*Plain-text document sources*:
########################################

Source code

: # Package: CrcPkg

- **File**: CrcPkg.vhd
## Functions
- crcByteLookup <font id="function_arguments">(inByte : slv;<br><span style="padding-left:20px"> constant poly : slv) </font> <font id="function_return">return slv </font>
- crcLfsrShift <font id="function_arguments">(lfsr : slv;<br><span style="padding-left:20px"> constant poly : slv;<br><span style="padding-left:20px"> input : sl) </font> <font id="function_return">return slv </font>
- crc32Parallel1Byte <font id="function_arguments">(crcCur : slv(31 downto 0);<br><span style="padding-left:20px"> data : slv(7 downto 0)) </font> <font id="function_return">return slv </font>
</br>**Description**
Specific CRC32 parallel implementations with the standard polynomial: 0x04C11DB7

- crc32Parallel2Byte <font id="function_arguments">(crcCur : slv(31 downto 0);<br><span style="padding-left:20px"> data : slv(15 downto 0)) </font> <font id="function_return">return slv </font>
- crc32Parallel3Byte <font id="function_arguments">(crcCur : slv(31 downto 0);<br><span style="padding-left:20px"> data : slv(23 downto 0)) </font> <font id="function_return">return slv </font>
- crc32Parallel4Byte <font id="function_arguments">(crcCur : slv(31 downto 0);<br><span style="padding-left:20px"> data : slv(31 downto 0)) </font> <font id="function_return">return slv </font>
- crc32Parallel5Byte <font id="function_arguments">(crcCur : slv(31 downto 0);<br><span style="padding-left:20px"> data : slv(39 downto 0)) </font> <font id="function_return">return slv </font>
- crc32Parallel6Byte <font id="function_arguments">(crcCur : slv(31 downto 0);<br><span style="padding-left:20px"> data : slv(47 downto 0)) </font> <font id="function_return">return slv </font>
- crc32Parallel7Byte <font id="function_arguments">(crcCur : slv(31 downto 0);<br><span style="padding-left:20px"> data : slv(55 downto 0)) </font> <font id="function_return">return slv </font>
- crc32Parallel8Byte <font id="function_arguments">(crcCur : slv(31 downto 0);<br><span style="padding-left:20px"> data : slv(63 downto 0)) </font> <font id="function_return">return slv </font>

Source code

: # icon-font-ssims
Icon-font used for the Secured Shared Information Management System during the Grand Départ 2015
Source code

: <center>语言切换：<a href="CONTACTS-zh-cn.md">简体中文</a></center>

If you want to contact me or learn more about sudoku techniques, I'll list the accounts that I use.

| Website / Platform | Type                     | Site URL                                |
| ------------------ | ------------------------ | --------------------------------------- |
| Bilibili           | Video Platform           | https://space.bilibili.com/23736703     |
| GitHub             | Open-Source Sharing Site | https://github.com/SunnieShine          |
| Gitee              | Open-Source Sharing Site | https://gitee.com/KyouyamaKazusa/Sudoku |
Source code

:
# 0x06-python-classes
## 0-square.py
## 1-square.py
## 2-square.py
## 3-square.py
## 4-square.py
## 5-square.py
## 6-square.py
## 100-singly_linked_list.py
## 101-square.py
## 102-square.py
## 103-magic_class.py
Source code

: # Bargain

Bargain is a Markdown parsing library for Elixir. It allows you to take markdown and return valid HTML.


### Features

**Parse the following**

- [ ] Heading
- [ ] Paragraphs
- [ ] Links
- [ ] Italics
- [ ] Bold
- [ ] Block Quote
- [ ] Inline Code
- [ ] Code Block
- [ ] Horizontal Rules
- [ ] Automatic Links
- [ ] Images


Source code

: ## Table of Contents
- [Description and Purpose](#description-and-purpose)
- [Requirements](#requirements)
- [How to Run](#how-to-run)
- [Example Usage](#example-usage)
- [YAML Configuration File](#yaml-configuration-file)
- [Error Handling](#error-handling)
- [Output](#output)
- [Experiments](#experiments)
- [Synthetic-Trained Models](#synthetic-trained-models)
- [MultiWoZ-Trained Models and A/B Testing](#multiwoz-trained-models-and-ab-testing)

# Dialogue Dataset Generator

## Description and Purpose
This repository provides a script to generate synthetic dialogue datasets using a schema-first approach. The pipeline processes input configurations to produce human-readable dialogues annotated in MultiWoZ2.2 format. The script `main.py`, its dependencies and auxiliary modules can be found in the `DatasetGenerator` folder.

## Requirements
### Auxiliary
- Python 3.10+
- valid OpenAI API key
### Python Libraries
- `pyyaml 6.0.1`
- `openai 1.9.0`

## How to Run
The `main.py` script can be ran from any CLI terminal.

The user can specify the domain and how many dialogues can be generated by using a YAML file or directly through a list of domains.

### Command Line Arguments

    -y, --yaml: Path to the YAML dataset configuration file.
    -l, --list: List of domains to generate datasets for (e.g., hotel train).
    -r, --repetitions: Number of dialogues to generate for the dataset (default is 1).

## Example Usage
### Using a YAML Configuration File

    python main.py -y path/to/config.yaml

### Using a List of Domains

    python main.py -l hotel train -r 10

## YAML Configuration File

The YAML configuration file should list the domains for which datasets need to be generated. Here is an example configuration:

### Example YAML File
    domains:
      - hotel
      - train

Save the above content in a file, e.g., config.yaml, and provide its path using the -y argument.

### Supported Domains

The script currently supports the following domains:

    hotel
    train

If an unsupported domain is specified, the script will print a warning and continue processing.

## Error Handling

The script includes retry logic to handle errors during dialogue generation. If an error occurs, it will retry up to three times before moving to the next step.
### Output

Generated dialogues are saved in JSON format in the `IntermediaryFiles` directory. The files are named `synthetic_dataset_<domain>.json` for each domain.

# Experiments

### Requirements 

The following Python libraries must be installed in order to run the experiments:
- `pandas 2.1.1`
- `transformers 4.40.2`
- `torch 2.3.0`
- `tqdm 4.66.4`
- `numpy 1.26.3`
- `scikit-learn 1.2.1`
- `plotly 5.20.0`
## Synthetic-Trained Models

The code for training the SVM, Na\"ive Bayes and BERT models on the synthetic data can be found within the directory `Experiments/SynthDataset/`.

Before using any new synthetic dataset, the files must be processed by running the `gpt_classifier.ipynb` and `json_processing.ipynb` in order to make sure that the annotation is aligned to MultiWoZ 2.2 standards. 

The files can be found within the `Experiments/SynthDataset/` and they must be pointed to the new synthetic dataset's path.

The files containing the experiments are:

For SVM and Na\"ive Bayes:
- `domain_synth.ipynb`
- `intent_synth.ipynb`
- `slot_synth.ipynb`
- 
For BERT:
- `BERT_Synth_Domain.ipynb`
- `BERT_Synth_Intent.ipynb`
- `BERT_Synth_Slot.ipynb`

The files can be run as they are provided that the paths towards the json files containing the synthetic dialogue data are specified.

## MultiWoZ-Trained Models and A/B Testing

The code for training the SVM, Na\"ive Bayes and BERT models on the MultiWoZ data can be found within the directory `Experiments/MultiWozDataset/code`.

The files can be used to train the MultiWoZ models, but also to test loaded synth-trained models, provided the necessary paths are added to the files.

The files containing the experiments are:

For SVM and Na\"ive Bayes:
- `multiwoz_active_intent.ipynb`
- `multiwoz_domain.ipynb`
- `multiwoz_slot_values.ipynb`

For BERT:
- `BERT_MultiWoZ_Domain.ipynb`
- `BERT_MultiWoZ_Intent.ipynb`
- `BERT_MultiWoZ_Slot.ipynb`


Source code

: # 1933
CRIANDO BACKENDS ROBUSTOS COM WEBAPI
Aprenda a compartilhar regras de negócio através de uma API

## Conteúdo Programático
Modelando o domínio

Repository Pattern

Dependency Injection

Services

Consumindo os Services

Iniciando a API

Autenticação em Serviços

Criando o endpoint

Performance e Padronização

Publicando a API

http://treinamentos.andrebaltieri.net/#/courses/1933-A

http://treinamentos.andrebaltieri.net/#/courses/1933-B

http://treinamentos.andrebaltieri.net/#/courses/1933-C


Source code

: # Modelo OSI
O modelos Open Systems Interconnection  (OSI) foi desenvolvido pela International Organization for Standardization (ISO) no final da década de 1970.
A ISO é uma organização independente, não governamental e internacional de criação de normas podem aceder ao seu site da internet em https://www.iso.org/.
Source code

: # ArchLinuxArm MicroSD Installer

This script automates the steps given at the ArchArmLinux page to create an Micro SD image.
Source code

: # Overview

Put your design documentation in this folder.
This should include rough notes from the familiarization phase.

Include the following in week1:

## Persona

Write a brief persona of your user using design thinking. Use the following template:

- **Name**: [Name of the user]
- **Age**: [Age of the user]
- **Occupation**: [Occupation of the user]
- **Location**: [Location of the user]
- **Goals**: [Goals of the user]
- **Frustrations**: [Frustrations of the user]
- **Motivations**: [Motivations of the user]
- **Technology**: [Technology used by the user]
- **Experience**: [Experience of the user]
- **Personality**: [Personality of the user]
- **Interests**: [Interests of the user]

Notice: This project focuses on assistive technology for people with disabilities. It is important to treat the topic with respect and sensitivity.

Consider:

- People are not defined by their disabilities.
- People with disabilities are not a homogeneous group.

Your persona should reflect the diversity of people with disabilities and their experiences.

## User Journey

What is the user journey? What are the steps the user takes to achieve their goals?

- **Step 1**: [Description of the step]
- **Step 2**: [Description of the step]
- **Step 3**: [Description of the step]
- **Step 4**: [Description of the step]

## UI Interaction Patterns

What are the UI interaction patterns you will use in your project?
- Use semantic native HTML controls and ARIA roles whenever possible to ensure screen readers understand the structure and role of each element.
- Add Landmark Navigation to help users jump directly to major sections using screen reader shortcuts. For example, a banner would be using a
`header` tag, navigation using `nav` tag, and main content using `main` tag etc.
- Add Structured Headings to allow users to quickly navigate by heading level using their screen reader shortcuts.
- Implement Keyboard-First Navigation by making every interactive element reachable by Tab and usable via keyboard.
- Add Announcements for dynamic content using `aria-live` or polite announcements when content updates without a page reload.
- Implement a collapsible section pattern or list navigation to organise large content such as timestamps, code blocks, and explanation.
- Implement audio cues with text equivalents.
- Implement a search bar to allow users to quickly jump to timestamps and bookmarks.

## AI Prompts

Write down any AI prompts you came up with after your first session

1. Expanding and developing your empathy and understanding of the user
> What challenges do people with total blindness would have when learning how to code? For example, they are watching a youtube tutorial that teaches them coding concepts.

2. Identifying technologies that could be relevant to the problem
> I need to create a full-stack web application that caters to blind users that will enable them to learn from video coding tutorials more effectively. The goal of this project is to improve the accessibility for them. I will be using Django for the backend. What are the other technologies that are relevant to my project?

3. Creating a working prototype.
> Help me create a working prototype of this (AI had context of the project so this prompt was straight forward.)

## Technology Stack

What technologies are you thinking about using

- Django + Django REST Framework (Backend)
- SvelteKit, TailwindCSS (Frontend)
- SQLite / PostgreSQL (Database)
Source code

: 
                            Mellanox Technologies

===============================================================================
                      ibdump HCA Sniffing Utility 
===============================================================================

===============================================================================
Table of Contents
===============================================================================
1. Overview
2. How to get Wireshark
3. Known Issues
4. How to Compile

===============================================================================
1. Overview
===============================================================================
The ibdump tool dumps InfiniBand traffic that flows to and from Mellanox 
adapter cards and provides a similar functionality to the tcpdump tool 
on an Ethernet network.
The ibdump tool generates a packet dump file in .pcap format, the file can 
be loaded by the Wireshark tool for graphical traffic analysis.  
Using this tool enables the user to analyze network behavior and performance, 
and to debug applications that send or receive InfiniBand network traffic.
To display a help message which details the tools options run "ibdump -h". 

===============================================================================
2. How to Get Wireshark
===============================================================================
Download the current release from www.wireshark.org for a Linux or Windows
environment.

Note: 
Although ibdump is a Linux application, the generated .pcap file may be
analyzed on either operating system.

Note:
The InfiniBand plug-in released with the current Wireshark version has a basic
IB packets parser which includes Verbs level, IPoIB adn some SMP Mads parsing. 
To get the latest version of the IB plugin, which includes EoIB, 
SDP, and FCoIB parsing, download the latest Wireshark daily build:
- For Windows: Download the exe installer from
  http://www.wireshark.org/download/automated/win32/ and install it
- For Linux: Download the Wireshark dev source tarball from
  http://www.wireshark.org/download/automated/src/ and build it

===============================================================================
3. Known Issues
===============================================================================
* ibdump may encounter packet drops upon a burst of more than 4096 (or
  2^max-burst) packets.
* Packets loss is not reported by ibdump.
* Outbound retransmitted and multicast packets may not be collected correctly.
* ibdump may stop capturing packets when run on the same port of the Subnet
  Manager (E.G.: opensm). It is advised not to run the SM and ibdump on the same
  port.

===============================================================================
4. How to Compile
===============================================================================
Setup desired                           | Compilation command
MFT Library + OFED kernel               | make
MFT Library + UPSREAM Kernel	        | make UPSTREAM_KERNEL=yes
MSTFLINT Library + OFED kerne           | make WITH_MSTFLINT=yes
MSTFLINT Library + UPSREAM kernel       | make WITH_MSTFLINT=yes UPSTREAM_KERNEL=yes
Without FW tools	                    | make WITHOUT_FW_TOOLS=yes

########################################

Check every line of the data, and copy the ones that contain "create".

This script automates the steps given at the ArchArmLinux page to create an Micro SD image.
> I need to create a full-stack web application that caters to blind users that will enable them to learn from video coding tutorials more effectively. The goal of this project is to improve the accessibility for them. I will be using Django for the backend. What are the other technologies that are relevant to my project?
> Help me create a working prototype of this (AI had context of the project so this prompt was straight forward.)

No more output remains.